NEW YORK — The 17-year federal prison term given to an Islamic State devotee who tried to kill an FBI agent searching his New York City home is "a shockingly low sentence" and must be amended, an appellate court said in a decision published Friday.

A panel of judges from the U.S. Court of Appeals for the 2nd Circuit ordered Fareed Mumuni resentenced by the judge who originally sentenced him in the Eastern District of New York.

The 25-year-old U.S.-born citizen pleaded guilty in February 2017 to conspiring to provide support to the Islamic State and attempting to murder a federal agent. His plea was not part of a deal with prosecutors and federal sentencing guidelines recommended 85 years in prison for the crimes he admitted to.

Two of the judges on the three-member panel found that U.S. District Judge Margo K. Brodie’s far lower sentence was “substantively unreasonable” in light of the seriousness of the case, which the judge “drastically discounted.” Brodie wrongly credited mitigating factors put forth by the defense in her calculation, the majority found, buying a “sterilized and revisionist interpretation of the record.”

“This clearly erroneous assessment of the evidence leaves us with the definite and firm conviction that a mistake has been committed — a mistake that resulted in a shockingly low sentence that, if upheld, would damage the administration of justice in our country,” according to the ruling written by Judge Jose A. Cabranes.

Mumuni and co-defendant Munther Omal Saleh, a self-proclaimed “full-fledged” member of the Islamic State who was handed an 18-year sentence, planned to carry out a pressure-cooker bomb attack in New York City, according to the U.S. attorney’s office in Brooklyn.

When federal agents executed a search warrant at Mumuni’s Staten Island home on June 17, 2015, the suspect charged at FBI special agent Kevin Coughlin and stabbed him repeatedly in the torso with a kitchen knife that had an eight-inch blade.

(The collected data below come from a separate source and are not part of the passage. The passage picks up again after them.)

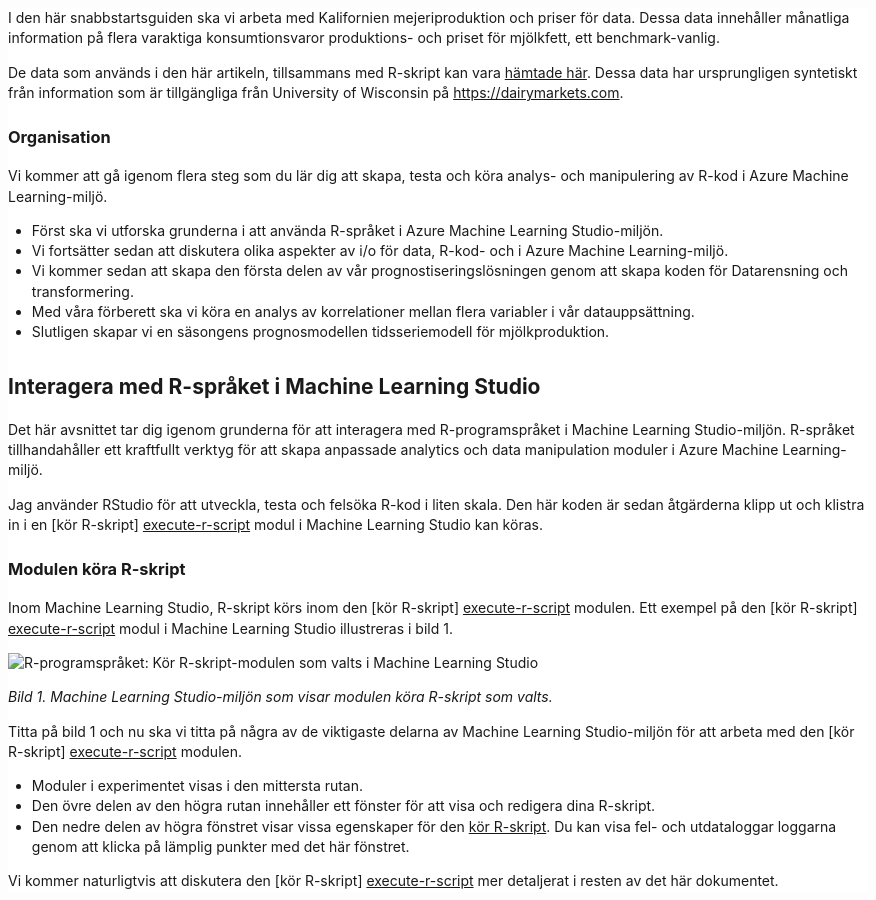 I den här snabbstartsguiden ska vi arbeta med Kalifornien mejeriproduktion och priser för data. Dessa data innehåller månatliga information på flera varaktiga konsumtionsvaror produktions- och priset för mjölkfett, ett benchmark-vanlig.

De data som används i den här artikeln, tillsammans med R-skript kan vara [hämtade här](https://github.com/Azure-Samples/MachineLearningSamples-Notebooks/blob/master/studio-samples/cadairydata.csv). Dessa data har ursprungligen syntetiskt från information som är tillgängliga från University of Wisconsin på https://dairymarkets.com.

### <a name="organization"></a>Organisation
Vi kommer att gå igenom flera steg som du lär dig att skapa, testa och köra analys- och manipulering av R-kod i Azure Machine Learning-miljö.  

* Först ska vi utforska grunderna i att använda R-språket i Azure Machine Learning Studio-miljön.
* Vi fortsätter sedan att diskutera olika aspekter av i/o för data, R-kod- och i Azure Machine Learning-miljö.
* Vi kommer sedan att skapa den första delen av vår prognostiseringslösningen genom att skapa koden för Datarensning och transformering.
* Med våra förberett ska vi köra en analys av korrelationer mellan flera variabler i vår datauppsättning.
* Slutligen skapar vi en säsongens prognosmodellen tidsseriemodell för mjölkproduktion.

## <a id="mlstudio"></a>Interagera med R-språket i Machine Learning Studio
Det här avsnittet tar dig igenom grunderna för att interagera med R-programspråket i Machine Learning Studio-miljön. R-språket tillhandahåller ett kraftfullt verktyg för att skapa anpassade analytics och data manipulation moduler i Azure Machine Learning-miljö.

Jag använder RStudio för att utveckla, testa och felsöka R-kod i liten skala. Den här koden är sedan åtgärderna klipp ut och klistra in i en [kör R-skript] [ execute-r-script] modul i Machine Learning Studio kan köras.  

### <a name="the-execute-r-script-module"></a>Modulen köra R-skript
Inom Machine Learning Studio, R-skript körs inom den [kör R-skript] [ execute-r-script] modulen. Ett exempel på den [kör R-skript] [ execute-r-script] modul i Machine Learning Studio illustreras i bild 1.

 ![R-programspråket: Kör R-skript-modulen som valts i Machine Learning Studio][1]

*Bild 1. Machine Learning Studio-miljön som visar modulen köra R-skript som valts.*

Titta på bild 1 och nu ska vi titta på några av de viktigaste delarna av Machine Learning Studio-miljön för att arbeta med den [kör R-skript] [ execute-r-script] modulen.

* Moduler i experimentet visas i den mittersta rutan.
* Den övre delen av den högra rutan innehåller ett fönster för att visa och redigera dina R-skript.  
* Den nedre delen av högra fönstret visar vissa egenskaper för den [kör R-skript][execute-r-script]. Du kan visa fel- och utdataloggar loggarna genom att klicka på lämplig punkter med det här fönstret.

Vi kommer naturligtvis att diskutera den [kör R-skript] [ execute-r-script] mer detaljerat i resten av det här dokumentet.


[1]: ./media/r-quickstart/fig1.png
[2]: ./media/r-quickstart/fig2.png
[3]: ./media/r-quickstart/fig3.png
[4]: ./media/r-quickstart/fig4.png
[5]: ./media/r-quickstart/fig5.png
[6]: ./media/r-quickstart/fig6.png
[7]: ./media/r-quickstart/fig7.png
[8]: ./media/r-quickstart/fig8.png
[9]: ./media/r-quickstart/fig9.png
[10]: ./media/r-quickstart/fig10.png
[11]: ./media/r-quickstart/fig11.png
[12]: ./media/r-quickstart/fig12.png
[13]: ./media/r-quickstart/fig13.png
[14]: ./media/r-quickstart/fig14.png
[15]: ./media/r-quickstart/fig15.png
[16]: ./media/r-quickstart/fig16.png
[17]: ./media/r-quickstart/fig17.png
[18]: ./media/r-quickstart/fig18.png
[19]: ./media/r-quickstart/fig19.png
[20]: ./media/r-quickstart/fig20.png
[21]: ./media/r-quickstart/fig21.png
[22]: ./media/r-quickstart/fig22.png
[26]: ./media/r-quickstart/fig26.png
[appendixa]: #appendixa
[download]: https://azurebigdatatutorials.blob.core.windows.net/rquickstart/RFiles.zip
[execute-r-script]: https://msdn.microsoft.com/library/azure/30806023-392b-42e0-94d6-6b775a6e0fd5/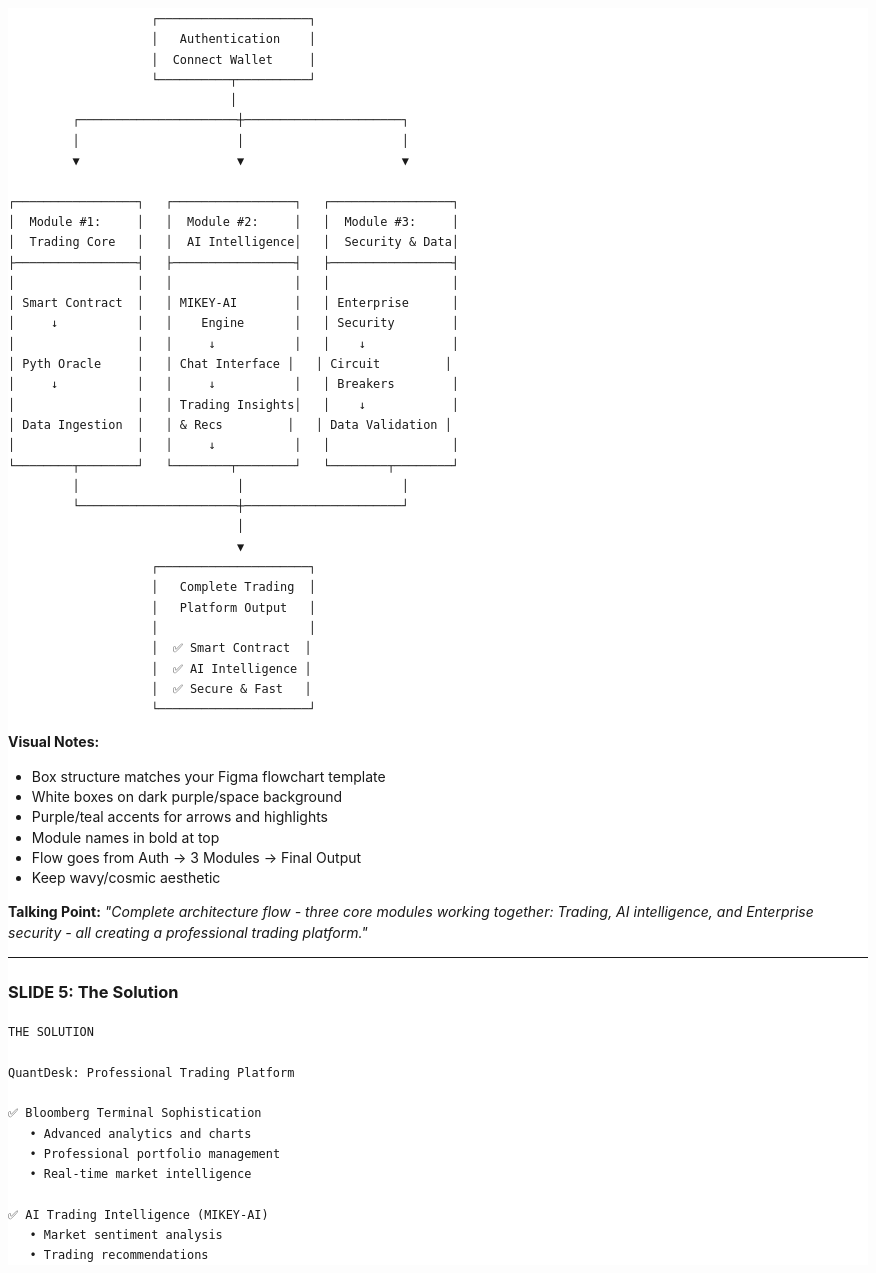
 ```
                    ┌─────────────────────┐
                    │   Authentication    │
                    │  Connect Wallet     │
                    └──────────┬──────────┘
                               │
         ┌──────────────────────┼──────────────────────┐
         │                      │                      │
         ▼                      ▼                      ▼
         
┌─────────────────┐   ┌─────────────────┐   ┌─────────────────┐
│  Module #1:     │   │  Module #2:     │   │  Module #3:     │
│  Trading Core   │   │  AI Intelligence│   │  Security & Data│
├─────────────────┤   ├─────────────────┤   ├─────────────────┤
│                 │   │                 │   │                 │
│ Smart Contract  │   │ MIKEY-AI        │   │ Enterprise      │
│     ↓           │   │    Engine       │   │ Security        │
│                 │   │     ↓           │   │    ↓            │
│ Pyth Oracle     │   │ Chat Interface │   │ Circuit         │
│     ↓           │   │     ↓           │   │ Breakers        │
│                 │   │ Trading Insights│   │    ↓            │
│ Data Ingestion  │   │ & Recs         │   │ Data Validation │
│                 │   │     ↓           │   │                 │
└────────┬────────┘   └────────┬────────┘   └────────┬────────┘
         │                      │                      │
         └──────────────────────┼──────────────────────┘
                                │
                                ▼
                    ┌─────────────────────┐
                    │   Complete Trading  │
                    │   Platform Output   │
                    │                     │
                    │  ✅ Smart Contract  │
                    │  ✅ AI Intelligence │
                    │  ✅ Secure & Fast   │
                    └─────────────────────┘
```

**Visual Notes:**
- Box structure matches your Figma flowchart template
- White boxes on dark purple/space background
- Purple/teal accents for arrows and highlights
- Module names in bold at top
- Flow goes from Auth → 3 Modules → Final Output
- Keep wavy/cosmic aesthetic

**Talking Point:** *"Complete architecture flow - three core modules working together: Trading, AI intelligence, and Enterprise security - all creating a professional trading platform."*

---

### **SLIDE 5: The Solution**
```
THE SOLUTION

QuantDesk: Professional Trading Platform

✅ Bloomberg Terminal Sophistication
   • Advanced analytics and charts
   • Professional portfolio management
   • Real-time market intelligence

✅ AI Trading Intelligence (MIKEY-AI)
   • Market sentiment analysis
   • Trading recommendations
```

The agent was spared from serious harm by his protective body armor and the metal magazine carrier he wore under his vest.

Mumuni admitted he kept a knife wrapped in a T-shirt on his bed so he would be ready to attack any law enforcement officer who might attempt to arrest him at home. He said he kept another knife in his car for the same purpose.

The judges said the break Brodie gave to Mumuni came from a misreading of the facts in the case.

Brodie “impermissibly second guessed — after accepting Mumuni’s guilty plea — whether Mumuni actually intended to kill his victim and whether the eight-inch kitchen knife he wielded during his attack on law enforcement constituted a deadly or dangerous weapon,” the ruling said.

One of the judges on the panel, although agreeing to send the matter back to the district court, said Brodie could resentence Mumuni to 17 years if she offers valid reasoning for her decision.

Mumuni’s lawyer Anthony Ricco said in a phone interview: “We believe that Fareed Mumuni in fact is a far more dynamic and compassionate human being than described by the Court of Appeals, and we are and will be prepared for the resentencing.”